Parece-me essencial acrescentar uma consideração mais ampla ao que acima vai exposto. Existem fortes indícios de que nós, brasileiros, estamos perdendo uma parte importante de nossa capacidade de pensar. Em tempos idos, podíamos nos dar o direito de sermos ingênuos, pois toda a nossa mediocridade parecia ter aqui aportado nos porões das caravelas portuguesas. A lavoura canavieira produzia praticamente todo o açúcar de que o mundo demandava, os senhores de engenho constituíam uma primeira classe inexpugnável. Com o ouro foi um pouco diferente, mas depois o café reeditou o enredo canavieiro. Supriu café suficiente para satisfazer quase todo o mundo, mas não teve fôlego para sustentar a competição com outros centros produtores que surgiam por toda parte. O jeito foi o Estado bancar o estrago e encaixar os proprietários daqueles magníficos palacetes da Avenida Paulista nos altos escalões do Estado. Fórmula de pouca duração que deixou em seu rastro um grave conflito entre regiões produtoras e não produtoras e, finalmente, a contrafação batizada como Revolução de 1930.

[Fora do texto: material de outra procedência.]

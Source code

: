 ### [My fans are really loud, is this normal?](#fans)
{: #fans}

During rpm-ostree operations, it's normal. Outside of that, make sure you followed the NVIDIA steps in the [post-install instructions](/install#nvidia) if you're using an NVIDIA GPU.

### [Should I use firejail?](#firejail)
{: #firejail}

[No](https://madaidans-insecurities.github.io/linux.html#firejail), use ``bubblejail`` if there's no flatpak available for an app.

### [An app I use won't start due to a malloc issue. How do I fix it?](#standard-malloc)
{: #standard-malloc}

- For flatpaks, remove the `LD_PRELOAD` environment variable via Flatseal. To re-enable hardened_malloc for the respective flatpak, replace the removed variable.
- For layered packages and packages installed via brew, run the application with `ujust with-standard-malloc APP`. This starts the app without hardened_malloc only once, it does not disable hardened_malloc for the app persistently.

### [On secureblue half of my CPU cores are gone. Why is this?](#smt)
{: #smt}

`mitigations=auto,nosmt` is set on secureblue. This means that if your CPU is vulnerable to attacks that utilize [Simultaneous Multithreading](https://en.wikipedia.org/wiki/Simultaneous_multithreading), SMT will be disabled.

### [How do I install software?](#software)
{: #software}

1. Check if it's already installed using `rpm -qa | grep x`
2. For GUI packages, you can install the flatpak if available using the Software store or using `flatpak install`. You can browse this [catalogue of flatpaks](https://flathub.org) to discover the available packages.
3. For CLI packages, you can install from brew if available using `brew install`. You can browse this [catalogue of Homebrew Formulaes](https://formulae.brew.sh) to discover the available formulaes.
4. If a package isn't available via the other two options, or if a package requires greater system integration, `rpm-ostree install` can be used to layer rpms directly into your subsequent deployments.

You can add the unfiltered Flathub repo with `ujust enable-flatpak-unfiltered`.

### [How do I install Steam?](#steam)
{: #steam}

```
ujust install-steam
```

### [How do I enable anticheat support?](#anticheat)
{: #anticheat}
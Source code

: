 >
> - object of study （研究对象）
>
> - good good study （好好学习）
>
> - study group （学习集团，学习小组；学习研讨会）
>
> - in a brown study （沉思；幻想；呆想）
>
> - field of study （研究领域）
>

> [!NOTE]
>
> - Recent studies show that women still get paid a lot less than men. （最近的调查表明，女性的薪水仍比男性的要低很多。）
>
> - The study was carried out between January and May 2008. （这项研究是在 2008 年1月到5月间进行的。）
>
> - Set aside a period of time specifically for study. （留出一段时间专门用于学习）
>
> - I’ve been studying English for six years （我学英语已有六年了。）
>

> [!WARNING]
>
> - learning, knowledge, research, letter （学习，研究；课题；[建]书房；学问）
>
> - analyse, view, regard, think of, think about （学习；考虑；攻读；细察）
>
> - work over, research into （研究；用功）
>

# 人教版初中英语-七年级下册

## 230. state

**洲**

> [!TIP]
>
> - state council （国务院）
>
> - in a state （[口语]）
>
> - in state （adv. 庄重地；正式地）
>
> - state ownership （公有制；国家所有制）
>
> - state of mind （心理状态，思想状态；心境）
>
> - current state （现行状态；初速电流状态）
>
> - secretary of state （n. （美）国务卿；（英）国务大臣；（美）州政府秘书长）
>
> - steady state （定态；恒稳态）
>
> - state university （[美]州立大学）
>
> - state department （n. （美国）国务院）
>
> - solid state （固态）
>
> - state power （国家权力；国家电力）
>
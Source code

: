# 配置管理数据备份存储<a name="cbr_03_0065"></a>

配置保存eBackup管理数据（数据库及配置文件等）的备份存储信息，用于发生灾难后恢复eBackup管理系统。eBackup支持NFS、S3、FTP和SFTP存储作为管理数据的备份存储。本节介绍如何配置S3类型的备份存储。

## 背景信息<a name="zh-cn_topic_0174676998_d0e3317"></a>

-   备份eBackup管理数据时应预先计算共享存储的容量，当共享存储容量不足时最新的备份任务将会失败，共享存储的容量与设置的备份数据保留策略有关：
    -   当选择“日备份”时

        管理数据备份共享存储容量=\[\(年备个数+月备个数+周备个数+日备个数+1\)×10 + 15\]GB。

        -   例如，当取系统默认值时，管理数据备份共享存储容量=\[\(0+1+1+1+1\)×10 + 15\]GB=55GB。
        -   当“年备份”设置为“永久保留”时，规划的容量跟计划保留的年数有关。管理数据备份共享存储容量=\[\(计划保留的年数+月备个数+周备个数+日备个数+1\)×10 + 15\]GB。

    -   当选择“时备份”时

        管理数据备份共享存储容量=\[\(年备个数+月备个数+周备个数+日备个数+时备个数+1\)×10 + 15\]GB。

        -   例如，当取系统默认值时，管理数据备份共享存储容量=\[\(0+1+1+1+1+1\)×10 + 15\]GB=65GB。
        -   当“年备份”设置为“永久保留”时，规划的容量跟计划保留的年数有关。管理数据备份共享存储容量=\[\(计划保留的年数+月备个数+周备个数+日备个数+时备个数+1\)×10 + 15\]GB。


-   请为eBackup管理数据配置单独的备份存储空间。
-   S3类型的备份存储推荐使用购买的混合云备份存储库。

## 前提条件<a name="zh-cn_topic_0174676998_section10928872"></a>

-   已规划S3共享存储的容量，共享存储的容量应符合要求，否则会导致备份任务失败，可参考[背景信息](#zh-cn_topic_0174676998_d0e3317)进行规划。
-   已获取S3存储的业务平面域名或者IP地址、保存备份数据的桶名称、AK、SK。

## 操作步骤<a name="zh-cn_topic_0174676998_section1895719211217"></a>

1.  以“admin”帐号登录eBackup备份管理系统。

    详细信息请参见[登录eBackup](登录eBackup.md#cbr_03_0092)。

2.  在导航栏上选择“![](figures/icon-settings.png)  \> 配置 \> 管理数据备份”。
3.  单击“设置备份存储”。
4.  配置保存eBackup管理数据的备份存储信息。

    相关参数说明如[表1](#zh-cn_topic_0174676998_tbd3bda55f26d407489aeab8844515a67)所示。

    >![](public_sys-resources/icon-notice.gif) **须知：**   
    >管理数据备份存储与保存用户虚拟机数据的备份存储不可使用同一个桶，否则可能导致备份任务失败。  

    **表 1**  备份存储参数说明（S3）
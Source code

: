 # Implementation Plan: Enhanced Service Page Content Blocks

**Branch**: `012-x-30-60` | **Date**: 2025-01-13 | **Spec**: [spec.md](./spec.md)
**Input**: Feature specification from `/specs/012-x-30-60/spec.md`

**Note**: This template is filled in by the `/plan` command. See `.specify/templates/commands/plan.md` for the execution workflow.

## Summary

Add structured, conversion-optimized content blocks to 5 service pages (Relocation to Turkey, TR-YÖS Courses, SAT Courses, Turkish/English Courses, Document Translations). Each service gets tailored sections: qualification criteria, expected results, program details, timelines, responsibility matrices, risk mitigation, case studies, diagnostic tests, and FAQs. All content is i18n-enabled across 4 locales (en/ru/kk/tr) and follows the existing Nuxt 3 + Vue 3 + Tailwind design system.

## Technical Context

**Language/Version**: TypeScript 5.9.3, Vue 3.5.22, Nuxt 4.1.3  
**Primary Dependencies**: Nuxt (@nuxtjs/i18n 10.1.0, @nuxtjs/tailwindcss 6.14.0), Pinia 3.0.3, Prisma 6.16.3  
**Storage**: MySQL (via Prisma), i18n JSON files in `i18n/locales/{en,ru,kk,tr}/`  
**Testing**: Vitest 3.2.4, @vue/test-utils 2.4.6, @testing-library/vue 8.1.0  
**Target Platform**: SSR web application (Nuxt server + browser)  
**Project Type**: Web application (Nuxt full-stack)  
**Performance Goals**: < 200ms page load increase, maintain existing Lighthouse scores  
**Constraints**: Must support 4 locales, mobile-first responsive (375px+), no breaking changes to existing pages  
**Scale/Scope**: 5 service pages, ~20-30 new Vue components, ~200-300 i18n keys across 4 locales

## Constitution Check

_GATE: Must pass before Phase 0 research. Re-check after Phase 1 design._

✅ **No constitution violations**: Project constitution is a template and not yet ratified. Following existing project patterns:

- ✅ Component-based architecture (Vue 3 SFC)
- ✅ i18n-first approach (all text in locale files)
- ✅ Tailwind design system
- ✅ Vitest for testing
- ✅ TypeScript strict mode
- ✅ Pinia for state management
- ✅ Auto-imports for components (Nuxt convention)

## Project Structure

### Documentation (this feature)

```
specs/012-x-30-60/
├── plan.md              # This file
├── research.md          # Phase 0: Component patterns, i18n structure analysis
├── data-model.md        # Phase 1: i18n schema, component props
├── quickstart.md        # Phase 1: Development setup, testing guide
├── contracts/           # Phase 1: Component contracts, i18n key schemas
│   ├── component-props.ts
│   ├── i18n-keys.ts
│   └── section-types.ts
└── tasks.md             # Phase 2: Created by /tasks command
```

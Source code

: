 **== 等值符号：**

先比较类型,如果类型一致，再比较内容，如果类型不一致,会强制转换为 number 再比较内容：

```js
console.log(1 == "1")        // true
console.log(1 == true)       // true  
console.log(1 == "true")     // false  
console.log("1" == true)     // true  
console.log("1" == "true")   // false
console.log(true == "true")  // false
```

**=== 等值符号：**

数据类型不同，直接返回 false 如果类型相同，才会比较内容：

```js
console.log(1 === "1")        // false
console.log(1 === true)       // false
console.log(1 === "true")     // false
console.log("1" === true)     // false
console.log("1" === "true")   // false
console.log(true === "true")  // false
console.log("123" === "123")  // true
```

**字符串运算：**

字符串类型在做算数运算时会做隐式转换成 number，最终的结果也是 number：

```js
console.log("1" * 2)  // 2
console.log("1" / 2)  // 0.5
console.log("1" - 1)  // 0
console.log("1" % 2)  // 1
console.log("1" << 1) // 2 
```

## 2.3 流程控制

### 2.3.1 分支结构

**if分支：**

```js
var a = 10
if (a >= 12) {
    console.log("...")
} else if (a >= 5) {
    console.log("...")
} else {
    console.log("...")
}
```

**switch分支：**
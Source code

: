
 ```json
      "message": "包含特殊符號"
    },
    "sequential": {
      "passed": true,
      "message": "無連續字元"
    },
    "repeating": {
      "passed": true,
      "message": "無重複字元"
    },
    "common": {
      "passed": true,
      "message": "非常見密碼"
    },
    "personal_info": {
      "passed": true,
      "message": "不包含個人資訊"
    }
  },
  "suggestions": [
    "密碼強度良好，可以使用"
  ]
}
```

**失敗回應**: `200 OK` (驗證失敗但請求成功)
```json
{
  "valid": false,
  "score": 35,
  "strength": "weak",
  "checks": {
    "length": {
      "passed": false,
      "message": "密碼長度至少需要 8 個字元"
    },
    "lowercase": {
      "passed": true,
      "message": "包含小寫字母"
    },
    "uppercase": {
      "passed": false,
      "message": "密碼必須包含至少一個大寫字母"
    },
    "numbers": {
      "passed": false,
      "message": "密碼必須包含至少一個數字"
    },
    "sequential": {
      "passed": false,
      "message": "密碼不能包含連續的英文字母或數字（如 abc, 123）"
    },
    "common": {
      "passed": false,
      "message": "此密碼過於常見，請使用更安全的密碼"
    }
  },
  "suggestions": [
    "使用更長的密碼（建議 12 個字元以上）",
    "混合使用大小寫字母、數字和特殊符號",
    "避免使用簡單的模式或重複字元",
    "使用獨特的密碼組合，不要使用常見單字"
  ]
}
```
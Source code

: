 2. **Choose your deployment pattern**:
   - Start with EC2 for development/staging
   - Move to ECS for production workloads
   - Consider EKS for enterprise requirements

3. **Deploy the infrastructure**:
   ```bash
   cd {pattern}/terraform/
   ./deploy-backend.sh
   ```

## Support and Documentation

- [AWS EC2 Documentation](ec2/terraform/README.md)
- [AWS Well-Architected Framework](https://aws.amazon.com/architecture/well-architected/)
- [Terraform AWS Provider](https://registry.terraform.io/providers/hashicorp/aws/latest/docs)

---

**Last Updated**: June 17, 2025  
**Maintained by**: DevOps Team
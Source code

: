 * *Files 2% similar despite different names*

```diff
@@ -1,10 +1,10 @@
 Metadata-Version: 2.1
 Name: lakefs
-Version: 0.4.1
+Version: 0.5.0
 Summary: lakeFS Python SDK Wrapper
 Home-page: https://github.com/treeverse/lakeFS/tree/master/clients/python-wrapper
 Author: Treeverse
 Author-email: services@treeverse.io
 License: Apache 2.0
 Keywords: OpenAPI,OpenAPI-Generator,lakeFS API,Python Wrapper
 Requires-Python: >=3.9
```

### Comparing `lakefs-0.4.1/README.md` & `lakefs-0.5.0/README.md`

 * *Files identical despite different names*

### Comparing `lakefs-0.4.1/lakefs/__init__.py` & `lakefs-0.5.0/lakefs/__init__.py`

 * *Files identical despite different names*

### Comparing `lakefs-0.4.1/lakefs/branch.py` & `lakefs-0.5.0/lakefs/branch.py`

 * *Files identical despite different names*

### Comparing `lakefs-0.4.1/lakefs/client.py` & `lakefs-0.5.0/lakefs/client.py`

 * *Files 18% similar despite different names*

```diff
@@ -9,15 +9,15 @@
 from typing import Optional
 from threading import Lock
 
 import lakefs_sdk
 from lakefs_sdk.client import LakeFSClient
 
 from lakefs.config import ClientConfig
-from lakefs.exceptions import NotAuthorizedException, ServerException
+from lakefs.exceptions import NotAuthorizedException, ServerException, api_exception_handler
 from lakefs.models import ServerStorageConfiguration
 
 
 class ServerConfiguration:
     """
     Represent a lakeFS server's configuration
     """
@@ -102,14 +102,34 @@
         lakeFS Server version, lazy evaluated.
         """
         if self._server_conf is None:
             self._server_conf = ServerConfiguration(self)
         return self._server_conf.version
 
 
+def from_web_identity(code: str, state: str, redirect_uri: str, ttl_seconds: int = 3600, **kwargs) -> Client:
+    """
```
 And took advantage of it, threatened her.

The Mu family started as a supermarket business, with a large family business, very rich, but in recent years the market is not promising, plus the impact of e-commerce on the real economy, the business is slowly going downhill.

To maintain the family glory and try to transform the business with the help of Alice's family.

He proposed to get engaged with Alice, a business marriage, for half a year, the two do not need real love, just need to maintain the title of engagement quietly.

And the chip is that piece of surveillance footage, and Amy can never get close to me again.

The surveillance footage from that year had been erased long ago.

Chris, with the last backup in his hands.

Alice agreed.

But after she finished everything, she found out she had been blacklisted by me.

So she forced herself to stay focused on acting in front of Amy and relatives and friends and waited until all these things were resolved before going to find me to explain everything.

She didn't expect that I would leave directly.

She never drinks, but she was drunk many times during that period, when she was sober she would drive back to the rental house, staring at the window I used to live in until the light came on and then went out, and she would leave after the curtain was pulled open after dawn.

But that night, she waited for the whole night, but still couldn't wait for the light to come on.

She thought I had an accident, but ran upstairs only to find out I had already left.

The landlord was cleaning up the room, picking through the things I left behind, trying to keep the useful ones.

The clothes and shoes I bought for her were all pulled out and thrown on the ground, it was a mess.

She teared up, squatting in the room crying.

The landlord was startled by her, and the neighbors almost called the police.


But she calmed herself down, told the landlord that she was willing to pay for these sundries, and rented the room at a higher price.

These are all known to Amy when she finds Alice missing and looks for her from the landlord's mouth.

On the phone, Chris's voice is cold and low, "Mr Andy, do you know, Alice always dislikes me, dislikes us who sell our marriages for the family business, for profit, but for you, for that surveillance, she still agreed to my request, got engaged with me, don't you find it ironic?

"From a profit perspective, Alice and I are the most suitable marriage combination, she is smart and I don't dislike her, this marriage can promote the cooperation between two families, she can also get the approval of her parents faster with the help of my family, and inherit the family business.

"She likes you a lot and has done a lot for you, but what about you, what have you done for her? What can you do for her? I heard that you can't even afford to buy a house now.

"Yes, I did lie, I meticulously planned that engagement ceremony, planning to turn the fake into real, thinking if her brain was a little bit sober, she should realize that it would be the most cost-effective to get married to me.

Hoje, tentar compreender a mentalidade que emergiu de tudo isso parece nos causar tédio. Caminhando para lá e para cá como sonâmbulos, nós hoje nem nos damos conta de que o cenário externo não é reconfortante. Embora tenhamos escapado de uma recessão global em 2024-2025, o Panorama Econômico Global do Fundo Monetário Internacional (FMI) faz um enérgico alerta quanto aos riscos de baixar a guarda: ao contrário, afirma, é hora de fortalecer os fundamentos para o crescimento futuro.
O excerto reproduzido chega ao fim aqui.